Não é simples. Como sua luminosidade não é intensa o suficiente para ser vista a olho nu, é preciso supor em que ponto do céu ele vai aparecer, apontar a câmera para lá e torcer para acertá-lo, como quem joga uma lança em uma presa fugaz. Para aumentar a chance de sucesso, a preparação prévia envolve a busca de parâmetros celestes que indiquem onde o fenômeno vai surgir.
O foco é direcionado para o "rabo do escorpião", ou ponta final da constelação que leva esse nome. Um pontinho quase imperceptível aparece na tela da câmera pouco acima da linha do horizonte, e próximo de nuvens distantes que voltam a ameaçar o registro. Zaparolli acredita que acertou o alvo, mas ainda não tem certeza.
Após mais uma foto de longa exposição, tirada enquanto a câmera gira levemente ao ritmo da Terra, outra imagem se abre no visor.
— Olha o cometa ali! — comemora, às 4h15min, indicando o minúsculo ponto na tela, na verdade distante 170 milhões de quilômetros do Morro das Furnas.
Está tão longe que, mesmo com o uso de equipamentos sofisticados, aparece como uma estrelinha qualquer naquele canto do céu.
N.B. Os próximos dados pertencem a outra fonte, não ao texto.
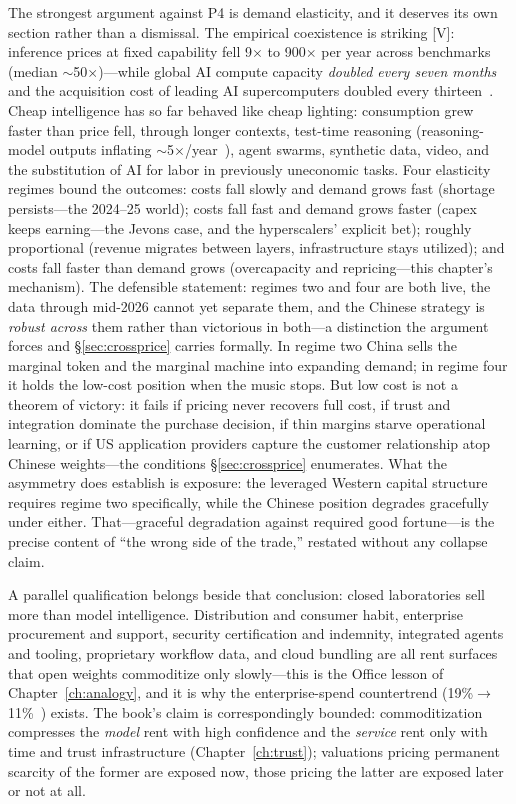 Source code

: The strongest argument against P4 is demand elasticity, and it deserves its own section rather than a dismissal. The empirical coexistence is striking [V]: inference prices at fixed capability fell 9$\times$ to 900$\times$ per year across benchmarks (median $\sim$50$\times$)---while global AI compute capacity \emph{doubled every seven months} and the acquisition cost of leading AI supercomputers doubled every thirteen~\cite{epoch-prices,epoch-capacity}. Cheap intelligence has so far behaved like cheap lighting: consumption grew faster than price fell, through longer contexts, test-time reasoning (reasoning-model outputs inflating $\sim$5$\times$/year~\cite{epoch-output}), agent swarms, synthetic data, video, and the substitution of AI for labor in previously uneconomic tasks. Four elasticity regimes bound the outcomes: costs fall slowly and demand grows fast (shortage persists---the 2024--25 world); costs fall fast and demand grows faster (capex keeps earning---the Jevons case, and the hyperscalers' explicit bet); roughly proportional (revenue migrates between layers, infrastructure stays utilized); and costs fall faster than demand grows (overcapacity and repricing---this chapter's mechanism). The defensible statement: regimes two and four are both live, the data through mid-2026 cannot yet separate them, and the Chinese strategy is \emph{robust across} them rather than victorious in both---a distinction the argument forces and \S\ref{sec:crossprice} carries formally. In regime two China sells the marginal token and the marginal machine into expanding demand; in regime four it holds the low-cost position when the music stops. But low cost is not a theorem of victory: it fails if pricing never recovers full cost, if trust and integration dominate the purchase decision, if thin margins starve operational learning, or if US application providers capture the customer relationship atop Chinese weights---the conditions \S\ref{sec:crossprice} enumerates. What the asymmetry does establish is exposure: the leveraged Western capital structure requires regime two specifically, while the Chinese position degrades gracefully under either. That---graceful degradation against required good fortune---is the precise content of ``the wrong side of the trade,'' restated without any collapse claim.

A parallel qualification belongs beside that conclusion: closed laboratories sell more than model intelligence. Distribution and consumer habit, enterprise procurement and support, security certification and indemnity, integrated agents and tooling, proprietary workflow data, and cloud bundling are all rent surfaces that open weights commoditize only slowly---this is the Office lesson of Chapter~\ref{ch:analogy}, and it is why the enterprise-spend countertrend (19\%$\rightarrow$11\%~\cite{menlo}) exists. The book's claim is correspondingly bounded: commoditization compresses the \emph{model} rent with high confidence and the \emph{service} rent only with time and trust infrastructure (Chapter~\ref{ch:trust}); valuations pricing permanent scarcity of the former are exposed now, those pricing the latter are exposed later or not at all.

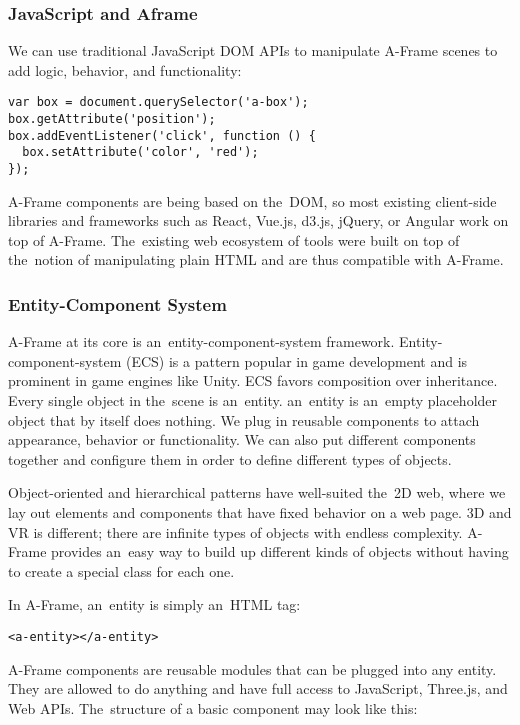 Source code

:\subsubsection{JavaScript and Aframe}
We can use traditional JavaScript DOM APIs to manipulate A-Frame scenes to add logic, behavior, and functionality:

\begin{lstlisting}
var box = document.querySelector('a-box');
box.getAttribute('position');
box.addEventListener('click', function () {
  box.setAttribute('color', 'red');
});
\end{lstlisting}

A-Frame components are being based on the~DOM, so most existing client-side libraries and frameworks such as React, Vue.js, d3.js, jQuery, or Angular work on top of A-Frame. The~existing web ecosystem of tools were built on top of the~notion of manipulating plain HTML and are thus compatible with A-Frame. \cite{aframe-intro}

\subsubsection{Entity-Component System}
A-Frame at its core is an~entity-component-system framework. Entity-component-system (ECS) is a pattern popular in game development and is prominent in game engines like Unity. ECS favors composition over inheritance. Every single object in the~scene is an~entity. an~entity is an~empty placeholder object that by itself does nothing. We plug in reusable components to attach appearance, behavior or functionality. We can also put different components together and configure them in order to define different types of objects. \cite{aframe-intro}

Object-oriented and hierarchical patterns have well-suited the~2D web, where we lay out elements and components that have fixed behavior on a web page. 3D and VR is different; there are infinite types of objects with endless complexity. A-Frame provides an~easy way to build up different kinds of objects without having to create a special class for each one. \cite{aframe-intro}

In A-Frame, an~entity is simply an~HTML tag:

\begin{lstlisting}
<a-entity></a-entity>
\end{lstlisting}

A-Frame components are reusable modules that can be plugged into any entity. They are allowed to do anything and have full access to JavaScript, Three.js, and Web APIs. The~structure of a basic component may look like this:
Mas, para os olhos treinados, é um feito e tanto flagrar sua presença um tanto discreta.
Confirmada a localização, agora é só fazer diferentes registros que serão combinados em apenas uma foto para ampliar seu grau de detalhamento. Zaparolli levanta, toma um gole d'água, estica as pernas. Em breve, talvez, mais uma de suas fotos ilustre o site de alguma agência espacial estrangeira.
O garoto-prodígio da fotografia astronômica embala a câmera e o tripé e, enquanto grupos de madrugadores chegam para testemunhar o nascer do sol de cima do morro, Gabriel Zaparolli vai embora junto com as últimas estrelas.